Beginning with the line that contains "imported // singleton", copy each remaining line of the data below exactly.

++++ Record extracts

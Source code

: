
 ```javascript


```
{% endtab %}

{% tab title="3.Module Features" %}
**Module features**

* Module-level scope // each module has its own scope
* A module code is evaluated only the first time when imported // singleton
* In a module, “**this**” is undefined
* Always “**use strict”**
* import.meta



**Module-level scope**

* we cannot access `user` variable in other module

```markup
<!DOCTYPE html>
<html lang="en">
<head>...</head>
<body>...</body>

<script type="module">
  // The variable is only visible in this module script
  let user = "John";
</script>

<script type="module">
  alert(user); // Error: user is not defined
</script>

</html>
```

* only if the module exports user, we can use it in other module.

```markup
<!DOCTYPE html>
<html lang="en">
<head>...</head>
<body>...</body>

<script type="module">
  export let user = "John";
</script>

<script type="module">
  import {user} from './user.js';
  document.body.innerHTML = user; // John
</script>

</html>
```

++++++++

Finished task ▸
* A module code is evaluated only the first time when imported // singleton
* In a module, “**this**” is undefined
* Always “**use strict”**
* import.meta



**Module-level scope**

* we cannot access `user` variable in other module

```markup
<!DOCTYPE html>
<html lang="en">
<head>...</head>
<body>...</body>

<script type="module">
  // The variable is only visible in this module script
  let user = "John";
</script>

<script type="module">
  alert(user); // Error: user is not defined
</script>

</html>
```

* only if the module exports user, we can use it in other module.

```markup
<!DOCTYPE html>
<html lang="en">
<head>...</head>
<body>...</body>

<script type="module">
  export let user = "John";
</script>

<script type="module">
  import {user} from './user.js';
  document.body.innerHTML = user; // John
</script>

</html>
```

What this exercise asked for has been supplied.